## Instructions to follow
Every line of the entries with the word "Elektrons" in it should be shown.

## Records to process
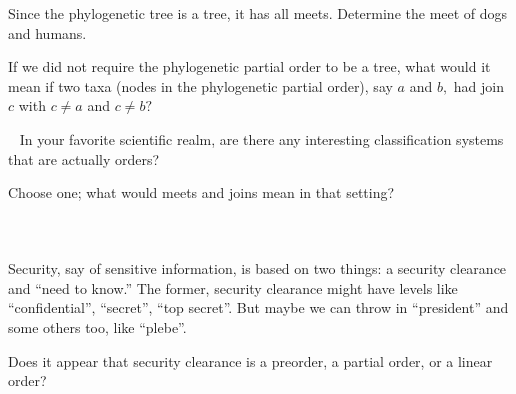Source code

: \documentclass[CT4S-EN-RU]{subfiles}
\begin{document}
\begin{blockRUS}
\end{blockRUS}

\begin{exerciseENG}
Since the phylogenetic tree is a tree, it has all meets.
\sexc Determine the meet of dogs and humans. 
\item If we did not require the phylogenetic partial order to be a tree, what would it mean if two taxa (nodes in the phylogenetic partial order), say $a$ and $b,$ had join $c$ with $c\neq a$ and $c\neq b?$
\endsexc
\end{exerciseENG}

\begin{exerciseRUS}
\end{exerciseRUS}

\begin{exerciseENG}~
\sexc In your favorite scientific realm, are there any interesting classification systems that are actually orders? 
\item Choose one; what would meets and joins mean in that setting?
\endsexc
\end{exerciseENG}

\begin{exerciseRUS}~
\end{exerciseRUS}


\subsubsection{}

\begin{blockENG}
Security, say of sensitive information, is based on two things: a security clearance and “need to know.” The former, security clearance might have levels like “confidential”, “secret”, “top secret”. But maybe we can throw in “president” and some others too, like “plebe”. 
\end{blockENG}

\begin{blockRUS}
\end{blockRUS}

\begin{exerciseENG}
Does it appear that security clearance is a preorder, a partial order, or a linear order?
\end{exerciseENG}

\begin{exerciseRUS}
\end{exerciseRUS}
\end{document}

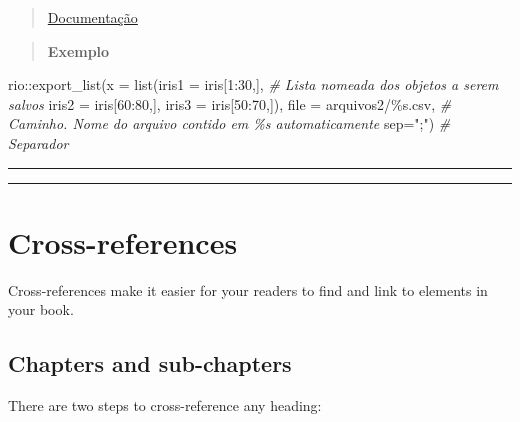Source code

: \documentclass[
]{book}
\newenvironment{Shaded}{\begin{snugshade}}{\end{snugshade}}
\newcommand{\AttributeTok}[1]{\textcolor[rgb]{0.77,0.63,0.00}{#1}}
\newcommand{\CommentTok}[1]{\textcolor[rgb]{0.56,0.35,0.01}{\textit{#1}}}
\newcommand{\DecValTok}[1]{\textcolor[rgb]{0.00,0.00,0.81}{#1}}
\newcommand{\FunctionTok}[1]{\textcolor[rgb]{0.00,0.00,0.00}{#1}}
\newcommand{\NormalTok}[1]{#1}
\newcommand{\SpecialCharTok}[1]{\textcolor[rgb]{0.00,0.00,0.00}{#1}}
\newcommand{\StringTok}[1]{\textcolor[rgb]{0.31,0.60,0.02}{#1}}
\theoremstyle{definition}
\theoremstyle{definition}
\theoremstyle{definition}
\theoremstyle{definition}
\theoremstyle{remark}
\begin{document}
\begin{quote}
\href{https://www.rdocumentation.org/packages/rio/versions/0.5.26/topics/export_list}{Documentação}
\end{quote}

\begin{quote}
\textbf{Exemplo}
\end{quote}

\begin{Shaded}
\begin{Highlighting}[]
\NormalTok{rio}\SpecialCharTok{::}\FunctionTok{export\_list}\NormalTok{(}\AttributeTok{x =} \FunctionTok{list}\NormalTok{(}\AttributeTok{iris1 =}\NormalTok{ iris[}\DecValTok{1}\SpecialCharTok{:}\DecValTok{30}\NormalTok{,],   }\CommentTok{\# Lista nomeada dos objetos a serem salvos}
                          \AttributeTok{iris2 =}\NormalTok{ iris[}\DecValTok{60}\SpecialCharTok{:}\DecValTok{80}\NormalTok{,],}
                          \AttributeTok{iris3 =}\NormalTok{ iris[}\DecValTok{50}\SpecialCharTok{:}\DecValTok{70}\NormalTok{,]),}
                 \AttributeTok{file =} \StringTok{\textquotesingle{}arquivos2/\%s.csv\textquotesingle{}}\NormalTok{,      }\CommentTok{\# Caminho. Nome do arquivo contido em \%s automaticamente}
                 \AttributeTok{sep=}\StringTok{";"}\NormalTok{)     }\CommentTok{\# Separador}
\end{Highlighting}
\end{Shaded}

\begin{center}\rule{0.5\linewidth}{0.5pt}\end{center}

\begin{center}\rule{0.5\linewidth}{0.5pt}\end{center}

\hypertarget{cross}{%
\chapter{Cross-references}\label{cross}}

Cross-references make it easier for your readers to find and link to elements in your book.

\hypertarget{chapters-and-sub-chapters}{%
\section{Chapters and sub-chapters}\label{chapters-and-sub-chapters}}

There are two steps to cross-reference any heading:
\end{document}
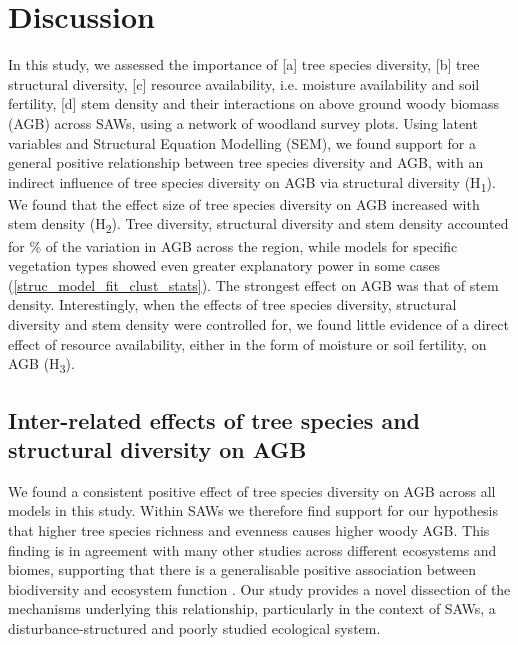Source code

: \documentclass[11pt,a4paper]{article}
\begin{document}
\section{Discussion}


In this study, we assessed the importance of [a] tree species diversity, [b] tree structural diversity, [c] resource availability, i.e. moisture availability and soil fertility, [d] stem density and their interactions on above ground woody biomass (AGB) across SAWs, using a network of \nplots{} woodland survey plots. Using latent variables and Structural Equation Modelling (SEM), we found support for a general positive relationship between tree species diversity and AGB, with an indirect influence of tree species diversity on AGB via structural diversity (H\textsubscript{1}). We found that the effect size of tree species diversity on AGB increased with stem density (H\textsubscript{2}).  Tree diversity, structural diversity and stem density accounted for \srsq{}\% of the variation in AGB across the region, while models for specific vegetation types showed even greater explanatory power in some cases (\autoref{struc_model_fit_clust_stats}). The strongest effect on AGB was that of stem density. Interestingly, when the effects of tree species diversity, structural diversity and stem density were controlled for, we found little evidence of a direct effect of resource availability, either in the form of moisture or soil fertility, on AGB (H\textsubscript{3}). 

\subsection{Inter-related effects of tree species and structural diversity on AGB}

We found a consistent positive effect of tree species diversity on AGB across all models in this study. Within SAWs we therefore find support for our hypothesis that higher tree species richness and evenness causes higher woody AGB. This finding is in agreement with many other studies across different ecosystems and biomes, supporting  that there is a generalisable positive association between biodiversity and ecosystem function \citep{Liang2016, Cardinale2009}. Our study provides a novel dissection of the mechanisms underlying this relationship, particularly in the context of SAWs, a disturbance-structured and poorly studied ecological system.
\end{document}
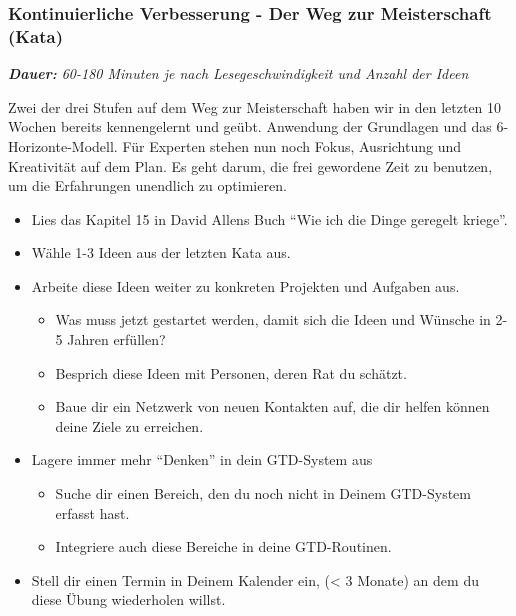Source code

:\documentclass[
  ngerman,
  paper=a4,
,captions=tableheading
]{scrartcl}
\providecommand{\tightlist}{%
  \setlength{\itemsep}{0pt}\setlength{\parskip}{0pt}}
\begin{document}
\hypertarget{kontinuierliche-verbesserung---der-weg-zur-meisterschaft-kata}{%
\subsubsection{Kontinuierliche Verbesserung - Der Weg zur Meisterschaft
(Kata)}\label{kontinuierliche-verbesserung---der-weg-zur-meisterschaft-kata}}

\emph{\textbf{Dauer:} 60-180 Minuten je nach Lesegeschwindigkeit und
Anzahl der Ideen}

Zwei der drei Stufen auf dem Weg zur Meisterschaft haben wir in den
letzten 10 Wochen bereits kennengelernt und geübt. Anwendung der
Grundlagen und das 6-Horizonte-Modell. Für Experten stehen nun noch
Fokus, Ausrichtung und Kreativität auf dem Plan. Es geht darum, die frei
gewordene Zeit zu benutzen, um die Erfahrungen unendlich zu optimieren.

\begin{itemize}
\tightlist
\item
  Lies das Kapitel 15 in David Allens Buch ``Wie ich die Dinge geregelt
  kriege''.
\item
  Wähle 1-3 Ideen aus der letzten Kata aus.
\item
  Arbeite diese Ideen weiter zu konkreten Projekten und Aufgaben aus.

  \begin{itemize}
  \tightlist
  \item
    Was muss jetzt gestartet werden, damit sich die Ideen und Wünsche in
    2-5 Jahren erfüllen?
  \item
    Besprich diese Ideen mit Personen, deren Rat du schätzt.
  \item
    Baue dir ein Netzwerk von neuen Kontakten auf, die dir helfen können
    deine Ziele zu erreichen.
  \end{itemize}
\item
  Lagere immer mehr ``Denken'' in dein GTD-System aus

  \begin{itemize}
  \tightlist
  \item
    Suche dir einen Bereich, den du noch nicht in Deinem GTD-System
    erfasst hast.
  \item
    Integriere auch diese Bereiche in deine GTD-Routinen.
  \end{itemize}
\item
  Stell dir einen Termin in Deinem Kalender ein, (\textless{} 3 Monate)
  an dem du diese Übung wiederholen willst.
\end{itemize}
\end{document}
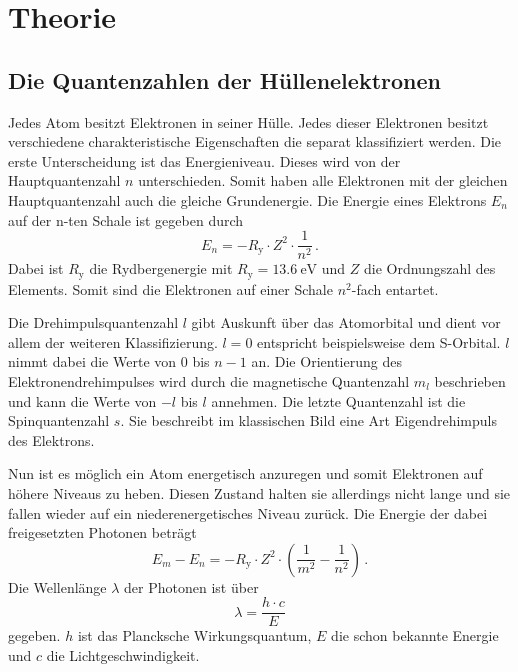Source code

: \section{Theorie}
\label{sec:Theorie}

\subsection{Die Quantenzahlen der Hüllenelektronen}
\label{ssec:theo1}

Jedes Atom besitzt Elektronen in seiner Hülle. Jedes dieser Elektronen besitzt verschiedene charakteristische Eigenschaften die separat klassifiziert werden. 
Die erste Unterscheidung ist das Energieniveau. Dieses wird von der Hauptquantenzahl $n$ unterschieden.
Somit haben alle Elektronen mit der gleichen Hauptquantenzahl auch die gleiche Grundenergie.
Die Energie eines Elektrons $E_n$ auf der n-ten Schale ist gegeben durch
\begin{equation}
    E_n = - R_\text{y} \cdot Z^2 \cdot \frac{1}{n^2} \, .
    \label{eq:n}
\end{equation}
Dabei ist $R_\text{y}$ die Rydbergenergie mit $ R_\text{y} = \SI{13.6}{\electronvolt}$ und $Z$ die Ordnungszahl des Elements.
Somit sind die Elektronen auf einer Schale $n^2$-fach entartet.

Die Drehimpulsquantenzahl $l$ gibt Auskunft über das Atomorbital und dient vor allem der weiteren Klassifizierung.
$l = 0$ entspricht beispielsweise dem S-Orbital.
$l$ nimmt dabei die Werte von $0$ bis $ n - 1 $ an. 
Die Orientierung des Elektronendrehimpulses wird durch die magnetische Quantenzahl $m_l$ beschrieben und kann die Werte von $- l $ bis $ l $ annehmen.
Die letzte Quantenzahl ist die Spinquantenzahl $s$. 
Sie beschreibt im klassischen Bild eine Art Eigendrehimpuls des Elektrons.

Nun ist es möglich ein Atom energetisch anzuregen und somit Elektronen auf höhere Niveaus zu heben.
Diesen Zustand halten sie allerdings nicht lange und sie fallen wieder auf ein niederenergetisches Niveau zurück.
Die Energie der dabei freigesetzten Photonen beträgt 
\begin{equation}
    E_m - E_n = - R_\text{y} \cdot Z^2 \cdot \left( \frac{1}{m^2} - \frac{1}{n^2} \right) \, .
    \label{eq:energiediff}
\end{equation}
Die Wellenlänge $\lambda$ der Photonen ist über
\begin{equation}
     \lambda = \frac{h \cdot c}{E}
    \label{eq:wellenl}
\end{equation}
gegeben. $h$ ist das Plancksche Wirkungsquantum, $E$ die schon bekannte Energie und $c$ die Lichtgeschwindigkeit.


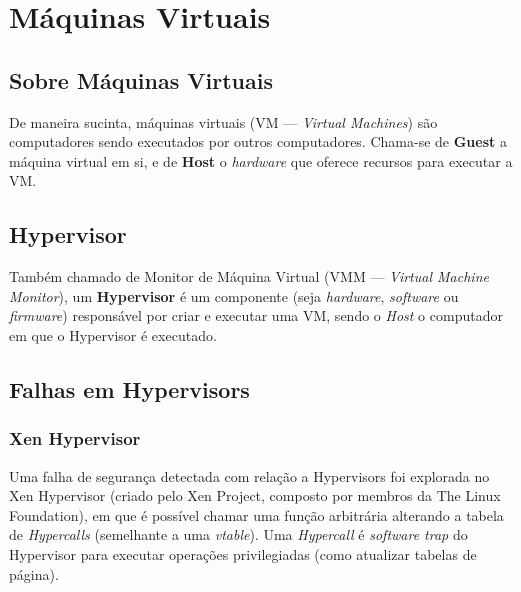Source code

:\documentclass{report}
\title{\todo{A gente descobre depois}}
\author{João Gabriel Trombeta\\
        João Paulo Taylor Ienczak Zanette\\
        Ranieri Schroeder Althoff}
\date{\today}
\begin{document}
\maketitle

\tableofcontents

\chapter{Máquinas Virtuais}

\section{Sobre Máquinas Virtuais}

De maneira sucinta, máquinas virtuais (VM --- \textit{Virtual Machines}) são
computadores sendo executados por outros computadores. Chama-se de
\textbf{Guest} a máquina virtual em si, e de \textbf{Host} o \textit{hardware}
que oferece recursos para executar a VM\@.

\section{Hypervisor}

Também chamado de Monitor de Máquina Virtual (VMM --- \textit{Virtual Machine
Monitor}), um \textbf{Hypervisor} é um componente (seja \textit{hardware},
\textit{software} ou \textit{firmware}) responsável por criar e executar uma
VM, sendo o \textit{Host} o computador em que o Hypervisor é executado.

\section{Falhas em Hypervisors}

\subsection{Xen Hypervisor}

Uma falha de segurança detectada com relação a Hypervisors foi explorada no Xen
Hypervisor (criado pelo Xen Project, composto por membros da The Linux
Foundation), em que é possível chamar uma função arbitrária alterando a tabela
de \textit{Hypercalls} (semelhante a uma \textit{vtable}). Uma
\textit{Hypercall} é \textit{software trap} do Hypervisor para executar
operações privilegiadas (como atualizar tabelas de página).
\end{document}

## Result of this task
Die Energie eines Elektrons $E_n$ auf der n-ten Schale ist gegeben durch
Sie beschreibt im klassischen Bild eine Art Eigendrehimpuls des Elektrons.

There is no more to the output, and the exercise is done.